• [ACTIVITY] Please quote exactly the lines below from the line containing "- Pointer Arithmetic" to the line containing "- Avoid intermediate conversions", both lines included, and nothing else.

(Records excerpted from a collection)

-- Opening Marker --

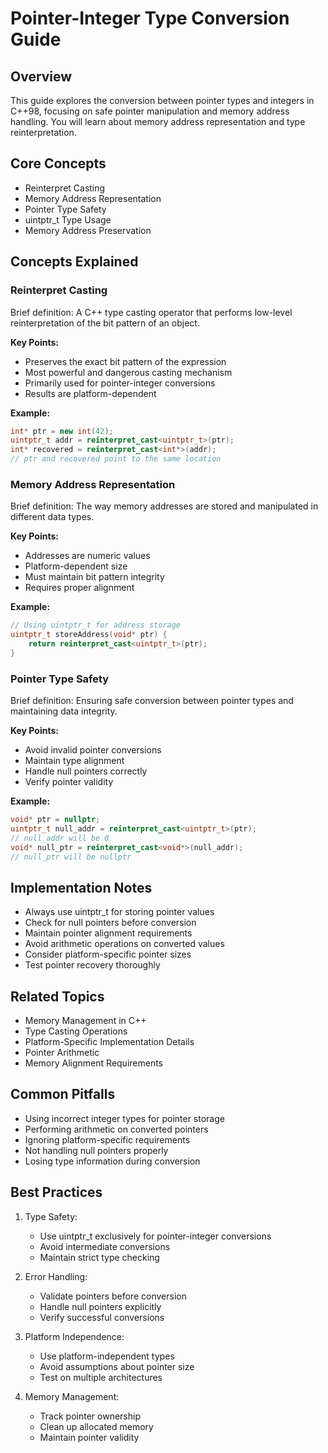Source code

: # Pointer-Integer Type Conversion Guide

## Overview
This guide explores the conversion between pointer types and integers in C++98, focusing on safe pointer manipulation and memory address handling. You will learn about memory address representation and type reinterpretation.

## Core Concepts
- Reinterpret Casting
- Memory Address Representation
- Pointer Type Safety
- uintptr_t Type Usage
- Memory Address Preservation

## Concepts Explained

### Reinterpret Casting
Brief definition: A C++ type casting operator that performs low-level reinterpretation of the bit pattern of an object.

**Key Points:**
- Preserves the exact bit pattern of the expression
- Most powerful and dangerous casting mechanism
- Primarily used for pointer-integer conversions
- Results are platform-dependent

**Example:**
```cpp
int* ptr = new int(42);
uintptr_t addr = reinterpret_cast<uintptr_t>(ptr);
int* recovered = reinterpret_cast<int*>(addr);
// ptr and recovered point to the same location
```

### Memory Address Representation
Brief definition: The way memory addresses are stored and manipulated in different data types.

**Key Points:**
- Addresses are numeric values
- Platform-dependent size
- Must maintain bit pattern integrity
- Requires proper alignment

**Example:**
```cpp
// Using uintptr_t for address storage
uintptr_t storeAddress(void* ptr) {
    return reinterpret_cast<uintptr_t>(ptr);
}
```

### Pointer Type Safety
Brief definition: Ensuring safe conversion between pointer types and maintaining data integrity.

**Key Points:**
- Avoid invalid pointer conversions
- Maintain type alignment
- Handle null pointers correctly
- Verify pointer validity

**Example:**
```cpp
void* ptr = nullptr;
uintptr_t null_addr = reinterpret_cast<uintptr_t>(ptr);
// null_addr will be 0
void* null_ptr = reinterpret_cast<void*>(null_addr);
// null_ptr will be nullptr
```

## Implementation Notes
- Always use uintptr_t for storing pointer values
- Check for null pointers before conversion
- Maintain pointer alignment requirements
- Avoid arithmetic operations on converted values
- Consider platform-specific pointer sizes
- Test pointer recovery thoroughly

## Related Topics
- Memory Management in C++
- Type Casting Operations
- Platform-Specific Implementation Details
- Pointer Arithmetic
- Memory Alignment Requirements

## Common Pitfalls
- Using incorrect integer types for pointer storage
- Performing arithmetic on converted pointers
- Ignoring platform-specific requirements
- Not handling null pointers properly
- Losing type information during conversion

## Best Practices
1. Type Safety:
   - Use uintptr_t exclusively for pointer-integer conversions
   - Avoid intermediate conversions
   - Maintain strict type checking

2. Error Handling:
   - Validate pointers before conversion
   - Handle null pointers explicitly
   - Verify successful conversions

3. Platform Independence:
   - Use platform-independent types
   - Avoid assumptions about pointer size
   - Test on multiple architectures

4. Memory Management:
   - Track pointer ownership
   - Clean up allocated memory
   - Maintain pointer validity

-- Closing Marker --

• [ANSWER TO THIS TASK]
- Pointer Arithmetic
- Memory Alignment Requirements

## Common Pitfalls
- Using incorrect integer types for pointer storage
- Performing arithmetic on converted pointers
- Ignoring platform-specific requirements
- Not handling null pointers properly
- Losing type information during conversion

## Best Practices
1. Type Safety:
   - Use uintptr_t exclusively for pointer-integer conversions
   - Avoid intermediate conversions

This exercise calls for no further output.